Aku ingin tahu siapa dia, bagaimana dia mendapatkan nomorku, bagaimana dia tahu tentang buku diary-ku. Tapi aku tidak berani bertanya lagi.
Dan lalu, sesuatu terjadi.
Suatu malam, ketika aku membuka WhatsApp lagi, satu pesan baru muncul.
[Nomor Tidak Dikenal]
"Aku ada di luar."
Darahku membeku.
Aku perlahan berjalan ke jendela, tangan gemetar saat menyibak sedikit tirai.
Di bawah lampu jalan yang redup, seseorang berdiri di seberang rumahku.
Dia tidak bergerak. Hanya berdiri diam, menatap ke arah jendela kamarku.
Layar ponselku kembali menyala.
[Nomor Tidak Dikenal]
"Kenapa kamu selalu mencoba lari, Alysa? Akhirnya aku bisa melihat kamu lagi."
Melihat aku lagi?
Aku tidak mengenalnya. Aku yakin tidak pernah berbicara dengannya sebelumnya.
Tapi kalau begitu… bagaimana dia bisa mengenalku?
Siapa dia sebenarnya?
Aku merasa kepalaku berputar.

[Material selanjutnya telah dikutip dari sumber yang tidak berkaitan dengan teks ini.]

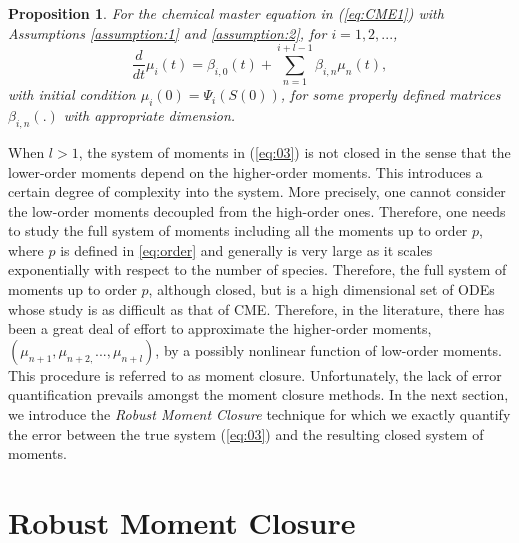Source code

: \documentclass[letterpaper, 10 pt, conference]{ieeeconf}
\newtheorem{proposition}[theorem]{Proposition}
\begin{document}
\begin{proposition}
\label{Prop:01}For the chemical master equation in (\ref{eq:CME1}) with
Assumptions \ref{assumption:1} and \ref{assumption:2}, for $i=1,2,...$, 
\begin{equation}
\frac{d}{dt}\mathbb{\mu }_{i}\left( t\right) =\beta _{i,0}\left( t\right)
+\sum_{n=1}^{i+l-1}\beta _{i,n}\mu _{n}\left( t\right),  \label{eq:03}
\end{equation}
with initial condition $\mu _{i}\left(0\right) =\Psi _{i}\left( S\left(
0\right) \right)$, for some properly defined matrices $\beta _{i,n}\left(
.\right)$ with appropriate dimension.
\end{proposition}

When $l>1$, the system of moments in (\ref{eq:03}) is not closed in the
sense that the lower-order moments depend on the higher-order moments. This
introduces a certain degree of complexity into the system. More precisely,
one cannot consider the low-order moments decoupled from the high-order
ones. Therefore, one needs to study the full system of moments including all
the moments up to order $p$, where $p$ is defined in \ref{eq:order} and
generally is very large as it scales exponentially with respect to the
number of species. Therefore, the full system of moments up to order $p$,
although closed, but is a high dimensional set of ODEs whose study is as
difficult as that of CME. Therefore, in the literature, there has been a
great deal of effort to approximate the higher-order moments, $\left( \mu
_{n+1},\mu _{n+2,}...,\mu _{n+l}\right) $, by a possibly nonlinear function
of low-order moments. This procedure is referred to as moment closure.
Unfortunately, the lack of error quantification prevails amongst the moment
closure methods. In the next section, we introduce the \textit{Robust Moment
Closure} technique for which we exactly quantify the error between the true
system (\ref{eq:03}) and the resulting closed system of moments.

\section{Robust Moment Closure}
\end{document}
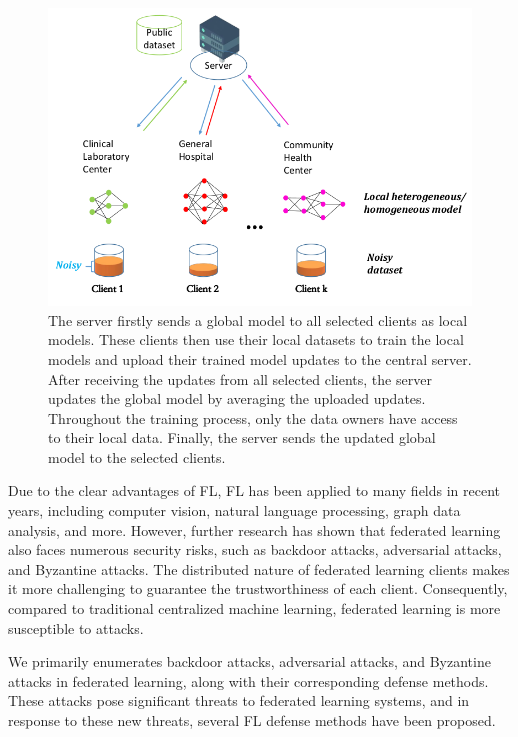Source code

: \documentclass[conference]{IEEEtran}
\begin{document}
\begin{figure}[htbp]
    \centerline{\includegraphics[width=0.8\linewidth,height=0.6\linewidth]{picture/f1.png}}
    \caption{The server firstly sends a global model to all selected clients as local models. 
    These clients then use their local datasets to train the 
    local models and upload their trained model updates to the central server.
    After receiving the updates from all selected clients, 
    the server updates the global model by averaging the uploaded updates. 
    Throughout the training process, only the data owners 
    have access to their local data. Finally, the server sends the updated global model to the selected clients.}
    \label{fig1}
\end{figure}


Due to the clear advantages of FL, 
FL has been applied to many fields in recent years, 
including computer vision\cite{b5,b6}, natural language processing\cite{b7,b8}, 
graph data analysis\cite{b9,b10}, and more.
However, further research has shown that federated learning 
also faces numerous security risks, 
such as backdoor attacks, adversarial attacks, and Byzantine attacks. 
The distributed nature of federated learning clients 
makes it more challenging to guarantee 
the trustworthiness of each client. 
Consequently, compared to traditional centralized machine learning, 
federated learning is more susceptible to attacks.

We primarily enumerates backdoor attacks, adversarial attacks, 
and Byzantine attacks in federated learning, 
along with their corresponding defense methods. 
These attacks pose significant threats to federated learning systems, 
and in response to these new threats, several FL defense methods have been proposed.
\end{document}
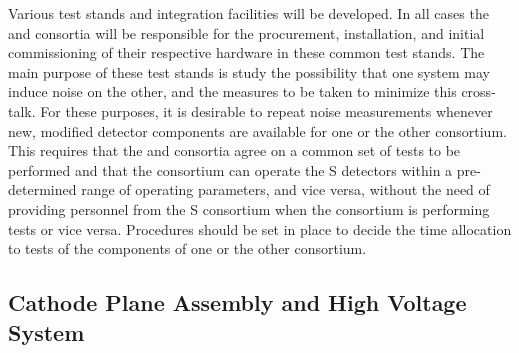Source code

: Various test stands and integration facilities will be developed. In all cases the  and  consortia will be responsible for the procurement, installation, and initial commissioning of their respective hardware in these common test stands. The main purpose of these test stands is study the possibility that one system may induce noise on the other, and the measures to be taken to minimize this cross-talk. For these purposes, it is desirable to repeat noise measurements whenever new, modified detector components are available for one or the other consortium. This requires that the  and  consortia agree on a common set of tests to be performed and that the  consortium can operate the S detectors within a pre-determined range of operating parameters, and vice versa, without the need of providing personnel from the S consortium when the  consortium is performing tests or vice versa. Procedures should be set in place to decide the time allocation to tests of the components of one or the other consortium.


\subsection{Cathode Plane Assembly and High Voltage System}
\label{sec:fdsp-pd-intfc-le}


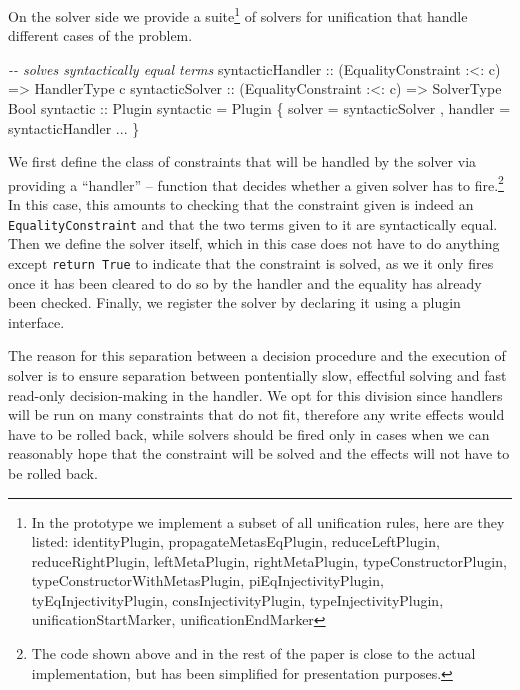 \documentclass[
  sigconf,
  screen,
  review]{acmart}
\newenvironment{Shaded}{}{}
\newcommand{\CommentTok}[1]{\textcolor[rgb]{0.38,0.63,0.69}{\textit{#1}}}
\newcommand{\DataTypeTok}[1]{\textcolor[rgb]{0.56,0.13,0.00}{#1}}
\newcommand{\NormalTok}[1]{#1}
\newcommand{\OperatorTok}[1]{\textcolor[rgb]{0.40,0.40,0.40}{#1}}
\newcommand{\OtherTok}[1]{\textcolor[rgb]{0.00,0.44,0.13}{#1}}
\begin{document}
On the solver side we provide a suite\footnote{In the prototype we
  implement a subset of all unification rules, here are they listed:
  identityPlugin, propagateMetasEqPlugin, reduceLeftPlugin,
  reduceRightPlugin, leftMetaPlugin, rightMetaPlugin,
  typeConstructorPlugin, typeConstructorWithMetasPlugin,
  piEqInjectivityPlugin, tyEqInjectivityPlugin, consInjectivityPlugin,
  typeInjectivityPlugin, unificationStartMarker, unificationEndMarker}
of solvers for unification that handle different cases of the problem.

\begin{Shaded}
\begin{Highlighting}[]
\CommentTok{{-}{-} solves syntactically equal terms}
\OtherTok{syntacticHandler ::}\NormalTok{ (}\DataTypeTok{EqualityConstraint} \OperatorTok{:\textless{}:}\NormalTok{ c)}
                 \OtherTok{=\textgreater{}} \DataTypeTok{HandlerType}\NormalTok{ c}
\OtherTok{syntacticSolver ::}\NormalTok{ (}\DataTypeTok{EqualityConstraint} \OperatorTok{:\textless{}:}\NormalTok{ c)}
                \OtherTok{=\textgreater{}} \DataTypeTok{SolverType} \DataTypeTok{Bool}
\OtherTok{syntactic ::} \DataTypeTok{Plugin}
\NormalTok{syntactic  }\OtherTok{=} \DataTypeTok{Plugin}\NormalTok{ \{ solver  }\OtherTok{=}\NormalTok{ syntacticSolver}
\NormalTok{                    , handler }\OtherTok{=}\NormalTok{ syntacticHandler}
                    \OperatorTok{...}
\NormalTok{                    \}}
\end{Highlighting}
\end{Shaded}

We first define the class of constraints that will be handled by the
solver via providing a ``handler'' -- function that decides whether a
given solver has to fire.\footnote{The code shown above and in the rest
  of the paper is close to the actual implementation, but has been
  simplified for presentation purposes.} In this case, this amounts to
checking that the constraint given is indeed an
\texttt{EqualityConstraint} and that the two terms given to it are
syntactically equal. Then we define the solver itself, which in this
case does not have to do anything except \texttt{return\ True} to
indicate that the constraint is solved, as we it only fires once it has
been cleared to do so by the handler and the equality has already been
checked. Finally, we register the solver by declaring it using a plugin
interface.

The reason for this separation between a decision procedure and the
execution of solver is to ensure separation between pontentially slow,
effectful solving and fast read-only decision-making in the handler. We
opt for this division since handlers will be run on many constraints
that do not fit, therefore any write effects would have to be rolled
back, while solvers should be fired only in cases when we can reasonably
hope that the constraint will be solved and the effects will not have to
be rolled back.
\end{document}

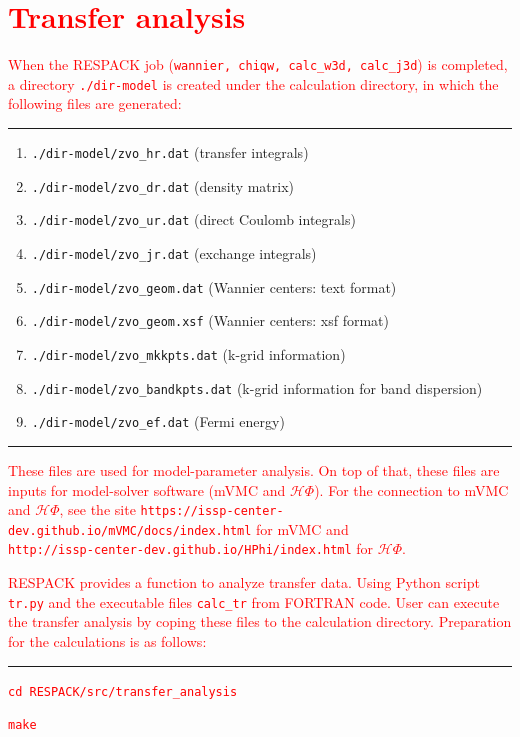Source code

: \documentclass{article}
\newcommand{\tr}[1]{\textcolor{red}{#1}}
\begin{document}
\clearpage 

\section{\tr{Transfer analysis}}
\tr{When the RESPACK job ({\tt wannier, chiqw, calc\_w3d, calc\_j3d}) is completed, a directory {\tt ./dir-model} is created under the calculation directory, in which the following files are generated:}
\vspace{3mm}\hrule
\begin{enumerate}
\item \verb+./dir-model/zvo_hr.dat+ (transfer integrals)
\item \verb+./dir-model/zvo_dr.dat+ (density matrix)
\item \verb+./dir-model/zvo_ur.dat+ (direct Coulomb integrals)
\item \verb+./dir-model/zvo_jr.dat+ (exchange integrals)
\item \verb+./dir-model/zvo_geom.dat+ (Wannier centers: text format)
\item \verb+./dir-model/zvo_geom.xsf+ (Wannier centers: xsf format)
\item \verb+./dir-model/zvo_mkkpts.dat+ (k-grid information)
\item \verb+./dir-model/zvo_bandkpts.dat+ (k-grid information for band dispersion)
\item \verb+./dir-model/zvo_ef.dat+ (Fermi energy)
\end{enumerate}
\hrule\vspace{3mm}
\tr{These files are used for model-parameter analysis. On top of that, these files are inputs for model-solver software (mVMC and $\mathcal{H}\Phi$).  For the connection to mVMC and $\mathcal{H}\Phi$, see the site \texttt{https://issp-center-dev.github.io/mVMC/docs/index.html} for mVMC and \\   \texttt{http://issp-center-dev.github.io/HPhi/index.html} for $\mathcal{H}\Phi$.}

\tr{RESPACK provides a function to analyze transfer data. Using {\sc Python} script {\tt tr.py} and the executable files {\tt calc\_tr} from {\sc FORTRAN} code. User can execute the transfer analysis by coping these files to the calculation directory. Preparation for the calculations is as follows:} 
\vspace{3mm}\hrule\vspace{3mm}
\tr{\texttt{cd RESPACK/src/transfer\_analysis}}

\tr{\texttt{make}} 
\end{document}
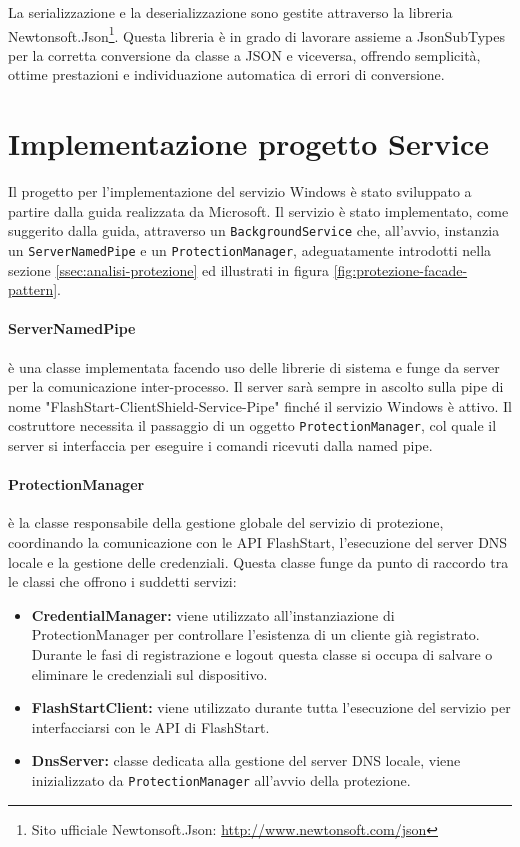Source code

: \documentclass[12pt,a4paper,openright,twoside]{book}
\newcommand{\itemdef}[1]{\item \textbf{#1}}
\newcommand{\class}[1]{\texttt{#1}}
\begin{document}
La serializzazione e la deserializzazione sono gestite attraverso la libreria Newtonsoft.Json\footnote{Sito ufficiale Newtonsoft.Json: \url{http://www.newtonsoft.com/json}}. Questa libreria è in grado di lavorare assieme a JsonSubTypes per la corretta conversione da classe a JSON e viceversa, offrendo semplicità, ottime prestazioni e individuazione automatica di errori di conversione.

\section{Implementazione progetto Service}

Il progetto per l'implementazione del servizio Windows è stato sviluppato a partire dalla guida \cite{MicrosoftServices2021} realizzata da Microsoft.
Il servizio è stato implementato, come suggerito dalla guida, attraverso un \class{BackgroundService} che, all'avvio, instanzia un \class{ServerNamedPipe} e un \class{ProtectionManager}, adeguatamente introdotti nella sezione \ref{ssec:analisi-protezione} ed illustrati in figura \ref{fig:protezione-facade-pattern}.

\paragraph{ServerNamedPipe} è una classe implementata facendo uso delle librerie di sistema e funge da server per la comunicazione inter-processo.
Il server sarà sempre in ascolto sulla pipe di nome "FlashStart-ClientShield-Service-Pipe" finché il servizio Windows è attivo.
Il costruttore necessita il passaggio di un oggetto \class{ProtectionManager}, col quale il server si interfaccia per eseguire i comandi ricevuti dalla named pipe.

\paragraph{ProtectionManager} è la classe responsabile della gestione globale del servizio di protezione, coordinando la comunicazione con le API FlashStart, l'esecuzione del server \gls{DNS} locale e la gestione delle credenziali.
Questa classe funge da punto di raccordo tra le classi che offrono i suddetti servizi:
\begin{itemize}
	\itemdef{CredentialManager:} viene utilizzato all'instanziazione di {ProtectionManager} per controllare l'esistenza di un cliente già registrato.
	Durante le fasi di registrazione e logout questa classe si occupa di salvare o eliminare le credenziali sul dispositivo.
	
	\itemdef{FlashStartClient:} viene utilizzato durante tutta l'esecuzione del servizio per interfacciarsi con le API di FlashStart.
	
	\itemdef{DnsServer:} classe dedicata alla gestione del server \gls{DNS} locale, viene inizializzato da \class{ProtectionManager} all'avvio della protezione.
\end{itemize}
\end{document}
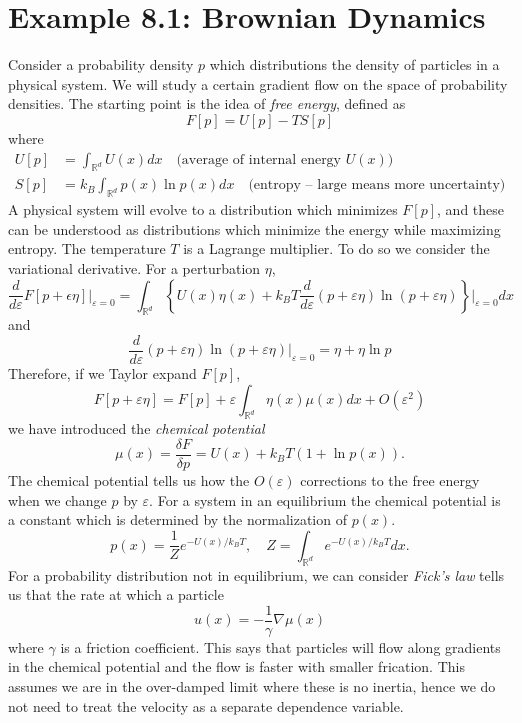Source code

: \documentclass[11pt]{article}
\begin{document}
\section*{Example 8.1: Brownian Dynamics }
Consider a probability density $p$ which distributions the density of particles in a physical system. We will study a certain gradient flow on the space of probability densities. The starting point is the idea of \emph{free energy}, defined as 
\begin{equation}
F[p] = U[p] - T S[p]
\end{equation}
where
\begin{align}
U[p]  &= \int_{{\mathbb R}^d} U(x)dx\quad \text{(average of internal energy $U(x)$)}\\
S[p] &= k_B\int_{{\mathbb R}^d}p(x)\ln p(x)dx \quad \text{(entropy -- large means more uncertainty)}
\end{align}
A physical system will evolve to a distribution which minimizes $F[p]$, and these can be understood as distributions which minimize the energy while maximizing entropy. The temperature $T$ is a Lagrange multiplier. 
To do so we consider the variational derivative. For a perturbation $\eta$, 
\begin{equation}
\frac{d}{d\varepsilon}F[p + \epsilon \eta]\Big|_{\varepsilon =0} = \int_{{\mathbb R}^d} \left\{ U(x)\eta(x) + k_B T\frac{d}{d\varepsilon}(p + \varepsilon \eta)\ln (p + \varepsilon \eta) \right\} \Big|_{\varepsilon =0} dx
\end{equation}
and 
\begin{equation}
\frac{d}{d\varepsilon}(p + \varepsilon \eta)\ln (p + \varepsilon \eta) \Big|_{\varepsilon =0} = \eta + \eta \ln p
\end{equation}
Therefore, if we Taylor expand $F[p]$, 
\begin{equation}
F[p + \varepsilon \eta] = F[p] + \varepsilon \int_{{\mathbb R}^d} \eta(x) \mu(x)dx + O(\varepsilon^2)
\end{equation}
we have introduced the \emph{chemical potential}
\begin{equation}
\mu(x) = \frac{\delta F}{\delta p} = U(x) + k_B T(1 + \ln p(x)).
\end{equation}
The chemical potential tells us how the $O(\varepsilon)$ corrections to the free energy when we change $p$ by $\varepsilon$. For a system in an equilibrium the chemical potential is a constant which is determined by the normalization of $p(x)$. 
\begin{equation}
p(x) = \frac{1}{Z} e^{-U(x)/k_BT},\quad Z = \int_{\mathbb R^d}e^{-U(x)/k_BT}dx.
\end{equation}
For a probability distribution not in equilibrium, we can consider \emph{Fick's law} tells us that the rate at which a particle 
\begin{equation}
u(x) = - \frac{1}{\gamma} \nabla \mu(x)
\end{equation}
where $\gamma$ is a friction coefficient. 
This says that particles will flow along gradients in the chemical potential and the flow is faster with smaller frication. This assumes we are in the over-damped limit where these is no inertia, hence we do not need to treat the velocity as a separate dependence variable.   
\end{document}
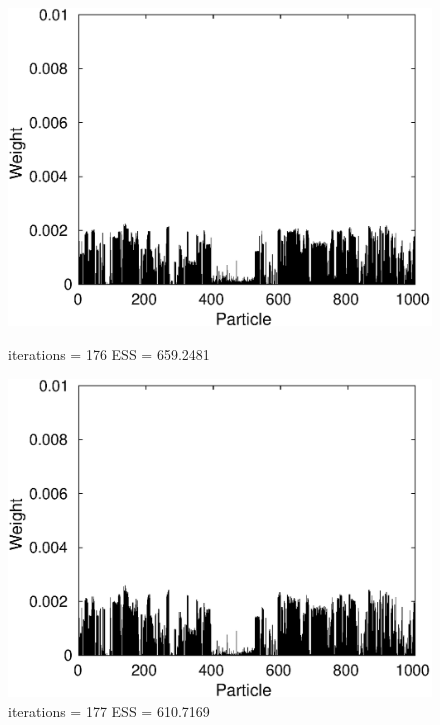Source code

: \documentclass[12pt]{article}
\begin{document}
\begin{figure}[h!]
\centering
	\begin{minipage}{0.5\textwidth}
		\centering
		\includegraphics[scale = 0.5]{./Figures/176.eps}
		\caption*{iterations = 176 ESS = 659.2481}
	\end{minipage}%
	\begin{minipage}{0.5\textwidth}
		\centering
		\includegraphics[scale = 0.5]{./Figures/177.eps}
		\caption*{iterations = 177 ESS = 610.7169}
	\end{minipage}
	\begin{minipage}{0.5\textwidth}
		\centering

\end{minipage}
\end{figure}
\end{document}

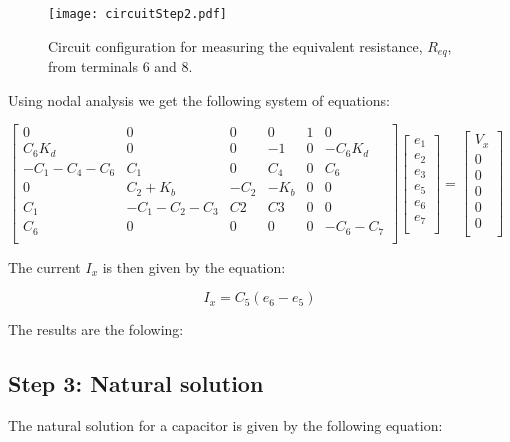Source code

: \begin{figure}[H] \centering
  \texttt{[image: circuitStep2.pdf]}
  \caption{Circuit configuration for measuring the equivalent resistance, $R_{eq}$, from terminals $6$ and $8$.}
  \label{fig: step 2}
\end{figure}

Using nodal analysis we get the following system of equations:
    	
$\begin{bmatrix}
0  &  0 &  0 &  0 & 1 & 0\\
C_6 K_d & 0 & 0 & -1 & 0 & -C_6 K_d\\
-C_1-C_4-C_6 & C_1 & 0 & C_4 & 0 & C_6\\
0 & C_2+ K_b & -C_2 & -K_b & 0 & 0\\
C_1 & -C_1-C_2-C_3 & C2 & C3 & 0 & 0\\
C_6 & 0 & 0 & 0 & 0 & -C_6-C_7\\
\end{bmatrix}
\begin{bmatrix}
e_1\\
e_2\\
e_3\\
e_5\\
e_6\\
e_7\\
\end{bmatrix}
=
\begin{bmatrix}
V_x\\
0\\
0\\
0\\
0\\
0\\
\end{bmatrix}$

The current $I_x$ is then given by the equation:

\begin{equation}
    I_x = C_5(e_6-e_5) 
\end{equation}

The results are the folowing:


 



 \subsection{Step 3: Natural solution}
The natural solution for a capacitor is given by the following equation:

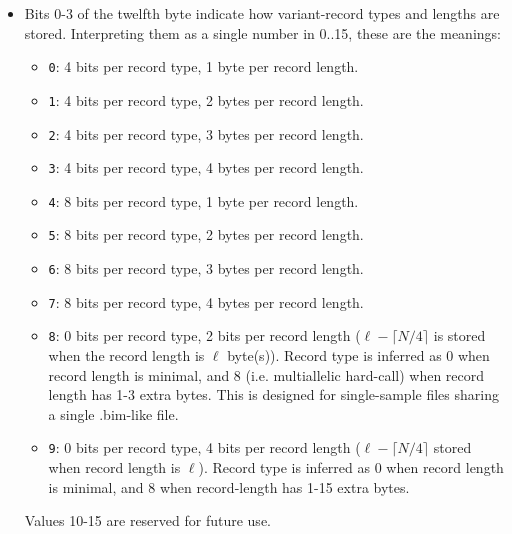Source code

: \documentclass[8pt]{article}
\begin{document}
\begin{itemize}
  \itemsep0em
\item Bits 0-3 of the twelfth byte indicate how variant-record types and
  lengths are stored.  Interpreting them as a single number in 0..15, these are
  the meanings:
  \begin{itemize}
  \item \texttt{0}: 4 bits per record type, 1 byte per record length.
  \item \texttt{1}: 4 bits per record type, 2 bytes per record length.
  \item \texttt{2}: 4 bits per record type, 3 bytes per record length.
  \item \texttt{3}: 4 bits per record type, 4 bytes per record length.
  \item \texttt{4}: 8 bits per record type, 1 byte per record length.
  \item \texttt{5}: 8 bits per record type, 2 bytes per record length.
  \item \texttt{6}: 8 bits per record type, 3 bytes per record length.
  \item \texttt{7}: 8 bits per record type, 4 bytes per record length.
  \item \texttt{8}: 0 bits per record type, 2 bits per record length ($\ell
    -\lceil N/4\rceil$ is stored when the record length is $\ell$ byte(s)).
    Record type is inferred as 0 when record length is minimal, and 8 (i.e.
    multiallelic hard-call) when record length has 1-3 extra bytes.  This is
    designed for single-sample files sharing a single .bim-like file.
  \item \texttt{9}: 0 bits per record type, 4 bits per record length ($\ell
    -\lceil N/4\rceil$ stored when record length is $\ell$).  Record type is
    inferred as 0 when record length is minimal, and 8 when record-length has
    1-15 extra bytes.
  \end{itemize}
  Values 10-15 are reserved for future use.


\end{itemize}
\end{document}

Aku mencoba mengingat, mencari petunjuk di masa lalu.
Lalu satu pertanyaan muncul di benakku.
Apa dia Ardi? Aku rasa dia orang yang baik, gak mungkin dia sampai segini nya..
Jika ini bukan Ardi… kalau ini seseorang yang bahkan aku tidak ingat pernah bertemu…
Maka kemungkinan terburuk adalah—
Seseorang telah memperhatikanku jauh lebih lama dari yang kusadari. Siapa dia?